The 1967 Newark Rebellion was a major civil disturbance that occurred in the city of Newark, New Jersey between July 12 and July 17 1967. Although referred to in the popular media as riots, we in the Black community, then and today, realize the event as a genuine rebellion against oppression. I was only 9 year old at the time so I really didn't know what was going on. However, I can still see the Troops driving through my neighborhood, not being able to go to the store or leave the back yard and having to be in the house at 6:00pm. I also remember my parents talking about how they would have the Black National Guard out with the White ones only during the day.

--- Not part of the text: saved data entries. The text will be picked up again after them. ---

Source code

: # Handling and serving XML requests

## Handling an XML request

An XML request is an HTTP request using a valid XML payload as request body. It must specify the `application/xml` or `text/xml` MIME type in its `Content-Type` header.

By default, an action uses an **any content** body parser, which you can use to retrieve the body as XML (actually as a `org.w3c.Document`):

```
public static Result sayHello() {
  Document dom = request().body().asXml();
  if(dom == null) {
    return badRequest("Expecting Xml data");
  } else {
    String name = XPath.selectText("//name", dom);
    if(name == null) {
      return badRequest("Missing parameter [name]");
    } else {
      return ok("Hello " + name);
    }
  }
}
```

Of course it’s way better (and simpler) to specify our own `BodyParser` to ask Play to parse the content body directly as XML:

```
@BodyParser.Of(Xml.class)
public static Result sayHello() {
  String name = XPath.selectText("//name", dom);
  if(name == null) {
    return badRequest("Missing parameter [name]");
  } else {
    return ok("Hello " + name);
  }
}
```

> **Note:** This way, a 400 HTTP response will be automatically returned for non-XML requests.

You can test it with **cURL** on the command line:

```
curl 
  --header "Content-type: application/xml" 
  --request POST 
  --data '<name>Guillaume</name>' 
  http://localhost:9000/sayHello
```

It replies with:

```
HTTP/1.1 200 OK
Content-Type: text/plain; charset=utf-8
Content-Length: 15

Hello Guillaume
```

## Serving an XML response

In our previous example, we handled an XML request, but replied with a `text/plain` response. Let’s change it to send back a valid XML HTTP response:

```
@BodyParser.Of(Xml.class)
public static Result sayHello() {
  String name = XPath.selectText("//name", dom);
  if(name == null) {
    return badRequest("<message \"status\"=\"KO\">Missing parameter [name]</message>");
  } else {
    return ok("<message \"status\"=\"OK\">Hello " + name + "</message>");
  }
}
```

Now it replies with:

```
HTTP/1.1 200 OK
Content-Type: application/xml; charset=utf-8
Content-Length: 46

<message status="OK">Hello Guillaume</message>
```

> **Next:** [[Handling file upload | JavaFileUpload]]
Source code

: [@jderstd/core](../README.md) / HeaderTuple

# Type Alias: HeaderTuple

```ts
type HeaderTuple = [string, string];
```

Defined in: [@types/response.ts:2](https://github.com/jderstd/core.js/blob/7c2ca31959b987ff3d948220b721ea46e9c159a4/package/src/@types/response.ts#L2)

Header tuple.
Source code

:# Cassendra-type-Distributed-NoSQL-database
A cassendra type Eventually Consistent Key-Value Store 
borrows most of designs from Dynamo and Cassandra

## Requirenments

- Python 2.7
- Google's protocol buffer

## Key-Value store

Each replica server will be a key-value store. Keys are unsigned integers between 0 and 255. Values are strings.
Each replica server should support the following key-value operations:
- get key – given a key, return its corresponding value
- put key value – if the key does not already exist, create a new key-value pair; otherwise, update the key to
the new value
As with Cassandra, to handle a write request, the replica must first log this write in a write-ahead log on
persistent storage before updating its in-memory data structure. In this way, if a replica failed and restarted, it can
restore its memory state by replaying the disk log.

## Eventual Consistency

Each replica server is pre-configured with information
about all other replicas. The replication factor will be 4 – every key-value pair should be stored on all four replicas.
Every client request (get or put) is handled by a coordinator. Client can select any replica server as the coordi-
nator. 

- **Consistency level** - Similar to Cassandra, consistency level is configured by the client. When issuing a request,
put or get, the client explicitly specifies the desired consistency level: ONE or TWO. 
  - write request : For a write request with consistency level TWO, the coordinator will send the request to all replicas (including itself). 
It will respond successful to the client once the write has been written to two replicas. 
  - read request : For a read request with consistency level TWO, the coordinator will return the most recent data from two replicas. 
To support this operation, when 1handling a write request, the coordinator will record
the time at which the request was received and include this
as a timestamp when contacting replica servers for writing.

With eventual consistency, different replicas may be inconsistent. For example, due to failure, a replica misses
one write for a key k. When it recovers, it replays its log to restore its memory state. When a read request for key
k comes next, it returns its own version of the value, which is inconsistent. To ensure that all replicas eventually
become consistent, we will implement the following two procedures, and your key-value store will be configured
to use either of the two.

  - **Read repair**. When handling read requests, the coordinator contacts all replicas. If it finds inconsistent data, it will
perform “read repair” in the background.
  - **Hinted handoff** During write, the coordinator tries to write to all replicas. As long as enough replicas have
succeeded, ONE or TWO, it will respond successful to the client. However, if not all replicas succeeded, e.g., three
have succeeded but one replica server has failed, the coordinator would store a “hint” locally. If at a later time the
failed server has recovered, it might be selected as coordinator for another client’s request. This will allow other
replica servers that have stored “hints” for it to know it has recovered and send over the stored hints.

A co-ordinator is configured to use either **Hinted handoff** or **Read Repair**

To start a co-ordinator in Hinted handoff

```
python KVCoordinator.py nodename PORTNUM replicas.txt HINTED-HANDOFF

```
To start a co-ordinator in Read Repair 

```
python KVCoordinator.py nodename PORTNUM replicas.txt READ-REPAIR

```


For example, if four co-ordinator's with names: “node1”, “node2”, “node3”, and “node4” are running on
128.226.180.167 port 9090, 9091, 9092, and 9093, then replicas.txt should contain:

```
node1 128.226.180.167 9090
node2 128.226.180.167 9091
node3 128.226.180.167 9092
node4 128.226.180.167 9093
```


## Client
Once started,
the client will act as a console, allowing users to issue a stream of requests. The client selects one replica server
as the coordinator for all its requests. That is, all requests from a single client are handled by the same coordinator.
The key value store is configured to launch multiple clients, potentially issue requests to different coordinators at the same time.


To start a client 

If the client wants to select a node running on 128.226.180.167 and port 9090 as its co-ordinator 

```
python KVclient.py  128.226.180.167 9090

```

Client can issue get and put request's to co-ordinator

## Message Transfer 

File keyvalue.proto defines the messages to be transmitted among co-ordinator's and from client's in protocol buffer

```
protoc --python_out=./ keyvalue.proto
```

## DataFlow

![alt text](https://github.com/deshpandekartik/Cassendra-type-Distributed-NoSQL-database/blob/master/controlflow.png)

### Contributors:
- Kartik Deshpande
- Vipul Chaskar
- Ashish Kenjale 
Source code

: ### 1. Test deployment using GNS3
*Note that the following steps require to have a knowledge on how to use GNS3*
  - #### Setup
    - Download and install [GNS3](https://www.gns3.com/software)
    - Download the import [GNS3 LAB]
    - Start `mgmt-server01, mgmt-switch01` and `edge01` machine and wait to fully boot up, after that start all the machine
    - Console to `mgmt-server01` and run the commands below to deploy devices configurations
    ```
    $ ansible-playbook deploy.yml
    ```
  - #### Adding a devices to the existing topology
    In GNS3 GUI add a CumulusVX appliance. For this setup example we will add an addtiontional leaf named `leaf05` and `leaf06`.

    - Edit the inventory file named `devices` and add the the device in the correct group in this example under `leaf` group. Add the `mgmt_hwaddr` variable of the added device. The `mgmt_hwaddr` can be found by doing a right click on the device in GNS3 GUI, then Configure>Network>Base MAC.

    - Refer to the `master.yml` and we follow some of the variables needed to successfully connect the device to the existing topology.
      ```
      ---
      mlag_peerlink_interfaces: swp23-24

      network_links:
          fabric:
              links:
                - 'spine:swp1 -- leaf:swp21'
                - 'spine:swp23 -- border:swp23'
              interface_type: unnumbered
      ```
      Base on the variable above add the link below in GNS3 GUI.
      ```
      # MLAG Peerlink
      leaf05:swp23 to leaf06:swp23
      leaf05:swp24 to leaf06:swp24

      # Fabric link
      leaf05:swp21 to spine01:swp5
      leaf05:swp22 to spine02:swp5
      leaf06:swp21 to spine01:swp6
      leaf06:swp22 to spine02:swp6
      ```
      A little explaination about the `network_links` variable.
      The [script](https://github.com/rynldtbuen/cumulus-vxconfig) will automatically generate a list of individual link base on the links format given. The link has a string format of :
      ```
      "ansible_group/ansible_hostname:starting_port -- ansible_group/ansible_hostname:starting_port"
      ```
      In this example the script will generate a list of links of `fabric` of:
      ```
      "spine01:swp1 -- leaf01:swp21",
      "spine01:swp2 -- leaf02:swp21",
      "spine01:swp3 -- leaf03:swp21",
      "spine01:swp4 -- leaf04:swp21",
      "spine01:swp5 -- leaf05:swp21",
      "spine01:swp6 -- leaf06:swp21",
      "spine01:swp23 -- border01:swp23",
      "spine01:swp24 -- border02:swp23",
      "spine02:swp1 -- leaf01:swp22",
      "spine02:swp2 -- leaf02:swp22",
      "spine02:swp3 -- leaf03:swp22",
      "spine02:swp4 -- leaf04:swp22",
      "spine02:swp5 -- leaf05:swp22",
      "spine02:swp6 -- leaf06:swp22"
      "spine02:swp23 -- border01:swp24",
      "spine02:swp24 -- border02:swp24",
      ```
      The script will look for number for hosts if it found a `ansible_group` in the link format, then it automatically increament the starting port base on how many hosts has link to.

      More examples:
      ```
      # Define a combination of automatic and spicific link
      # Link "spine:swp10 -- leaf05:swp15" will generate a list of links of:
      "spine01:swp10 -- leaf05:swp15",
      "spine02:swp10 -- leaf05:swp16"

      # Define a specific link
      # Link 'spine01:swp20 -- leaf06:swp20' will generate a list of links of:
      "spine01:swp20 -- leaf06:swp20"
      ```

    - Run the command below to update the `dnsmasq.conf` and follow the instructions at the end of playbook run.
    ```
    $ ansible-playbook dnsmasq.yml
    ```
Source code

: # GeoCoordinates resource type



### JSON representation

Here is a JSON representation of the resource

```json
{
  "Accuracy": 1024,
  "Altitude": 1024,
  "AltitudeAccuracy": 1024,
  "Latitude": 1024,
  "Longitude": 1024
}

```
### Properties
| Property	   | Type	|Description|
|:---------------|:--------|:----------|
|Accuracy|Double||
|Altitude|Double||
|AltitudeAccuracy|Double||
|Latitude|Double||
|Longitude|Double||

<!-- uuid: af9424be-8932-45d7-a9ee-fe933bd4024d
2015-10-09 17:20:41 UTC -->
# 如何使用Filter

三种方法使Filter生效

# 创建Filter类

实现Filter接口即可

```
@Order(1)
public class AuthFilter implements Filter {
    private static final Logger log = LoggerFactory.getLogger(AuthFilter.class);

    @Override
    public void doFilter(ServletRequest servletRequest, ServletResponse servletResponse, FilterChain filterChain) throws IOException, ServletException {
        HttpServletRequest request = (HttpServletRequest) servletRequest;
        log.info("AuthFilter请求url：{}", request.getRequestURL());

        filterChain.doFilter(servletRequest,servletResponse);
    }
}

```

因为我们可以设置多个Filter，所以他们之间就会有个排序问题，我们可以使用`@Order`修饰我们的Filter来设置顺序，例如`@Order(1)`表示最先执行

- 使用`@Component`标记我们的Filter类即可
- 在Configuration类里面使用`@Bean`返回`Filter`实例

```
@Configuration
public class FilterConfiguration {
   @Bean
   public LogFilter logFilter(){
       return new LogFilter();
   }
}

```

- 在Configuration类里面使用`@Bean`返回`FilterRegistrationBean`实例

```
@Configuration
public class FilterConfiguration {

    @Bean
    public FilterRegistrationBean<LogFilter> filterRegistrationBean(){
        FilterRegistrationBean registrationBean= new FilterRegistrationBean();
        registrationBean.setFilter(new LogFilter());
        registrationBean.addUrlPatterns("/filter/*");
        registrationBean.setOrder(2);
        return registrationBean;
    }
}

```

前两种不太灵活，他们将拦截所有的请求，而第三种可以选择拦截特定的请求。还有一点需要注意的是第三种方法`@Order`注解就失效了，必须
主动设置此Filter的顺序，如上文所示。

At night it was only the White ones, shottin up the projects.
 
 
I was living on 6th Street and South Orange Avenue; with my mother, father and 2 brothers and 3 sisters. I was the oldest at 12. My area was a part of the heart the happenings. As I got old enough to learn what happen I found out that in the period leading up to the rebellion, several factors led our residents to feel powerless and disenfranchised. In particular we had been largely excluded from any say in city politics and completely lacked political representation and often suffered police brutality. Furthermore, unemployment, abject poverty, and concerns about low-quality housing contributed to the tinder-box. Yes, we lived in an attic apartment, my dad was a day laborer and mom wasn't working, I had 6 younger brothers and sisters and we all slept in the same room...but what the hell did I know. This ongoing oppression came to a head when a Black cab driver named John Smith was arrested for illegally passing a double-parked police car and brutally beaten by police who accused him of resisting arrest. A crowd gathered outside the police station where he was detained, and a rumor was started that he had been killed while in police custody. (Actually he had been moved to City Hospital.)